Two or three simultaneous disorders can be present in a mixed acid-base disorder, but there can never be two primary respiratory disorders. Uncovering a mixed acid-base disorder is clinically important and requires a methodical approach to acid-base analysis (see box Step-by-Step Analysis of Acid-Base Status). Once the primary disturbance has been determined, the clinician should assess whether the compensatory response is appropriate (Table 21–11). An inadequate or an exaggerated response indicates the presence of another primary acid-base disturbance.
STEP-BY-STEP ANALYSIS OF ACID-BASE STATUS
Step 1: Determine the primary (or main) disorder—whether it is metabolic or respiratory—from blood pH, HCO3–, and PCO2 values.
Step 2: Determine the presence of mixed acid-base disorders by calculating the range of compensatory responses (see Table 21–11).
Step 3: Calculate the anion gap (see Table 21–12).
Step 4: Calculate the corrected HCO3– concentration if the anion gap is increased.
Step 5: Examine the patient to determine whether the clinical signs are compatible with the acid-base analysis.

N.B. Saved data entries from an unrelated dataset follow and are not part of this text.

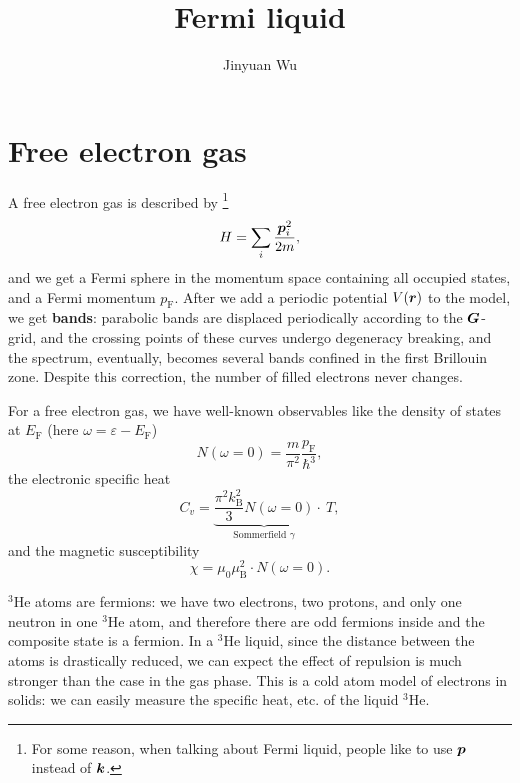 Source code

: \documentclass[hyperref, a4paper]{article}
\title{Fermi liquid}
\author{Jinyuan Wu}
\newcommand*{\concept}[1]{{\textbf{#1}}}
\newcommand*{\kB}{k_{\text{B}}}
\newcommand*{\muB}{\mu_{\text{B}}}
\newcommand*{\efermi}{E_{\text{F}}}
\newcommand*{\pfermi}{p_{\text{F}}}
\newcommand*{\hethree}{$^3$He}
\begin{document}
\maketitle

\section{Free electron gas}

A free electron gas is described by%
\footnote{
    For some reason, 
    when talking about Fermi liquid, 
    people like to use $\vb*{p}$ instead of $\vb*{k}$.
}
\begin{equation}
    H = \sum_i \frac{\vb*{p}_i^2}{2m},
\end{equation}
and we get a Fermi sphere in the momentum space 
containing all occupied states, 
and a Fermi momentum $\pfermi$.
After we add a periodic potential $V(\vb*{r})$ to the model, 
we get \concept{bands}: 
parabolic bands are displaced periodically 
according to the $\vb*{G}$-grid, 
and the crossing points of these curves 
undergo degeneracy breaking,
and the spectrum, eventually, 
becomes several bands confined in the first Brillouin zone. 
Despite this correction, 
the number of filled electrons never changes.

For a free electron gas, we have well-known observables like 
the density of states at $\efermi$ 
(here $\omega = \varepsilon - \efermi$)
\begin{equation}
    N(\omega = 0) = \frac{m}{\pi^2} \frac{\pfermi}{\hbar^3}, 
    \label{eq:free-electron.dos}
\end{equation}
the electronic specific heat 
\begin{equation}
    C_v = \underbrace{\frac{\pi^2 \kB^2}{3} N(\omega = 0)}_{\text{Sommerfield $\gamma$}} \cdot \ T, 
    \label{eq:free-electron.specific-heat}
\end{equation}
and the magnetic susceptibility 
\begin{equation}
    \chi = \mu_0  \muB^2 \cdot N(\omega = 0).
\end{equation}

\hethree{} atoms are fermions: 
we have two electrons, two protons, and only one neutron
in one \hethree{} atom, 
and therefore there are odd fermions inside 
and the composite state is a fermion. 
In a \hethree{} liquid, 
since the distance between the atoms is drastically reduced, 
we can expect the effect of repulsion is much stronger 
than the case in the gas phase. 
This is a cold atom model of electrons in solids: 
we can easily measure the specific heat, etc. 
of the liquid \hethree.
\end{document}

The anion gap should be calculated for two reasons. First, it is possible to have an abnormal anion gap even if the sodium, chloride, and bicarbonate concentrations are normal. Second, an anion gap larger than 20 mEq/L suggests a primary metabolic acid-base disturbance regardless of the pH or serum bicarbonate level because a markedly abnormal anion gap is never a compensatory response to a respiratory disorder. In patients with an increased anion gap metabolic acidosis, clinicians should calculate the corrected bicarbonate. In increased anion gap acidoses, there should be roughly a millimole for millimole decrease in HCO3– as the anion gap increases. A corrected HCO3– value higher or lower than normal (24 mEq/L) indicates the concomitant presence of metabolic alkalosis or normal anion gap metabolic acidosis, respectively.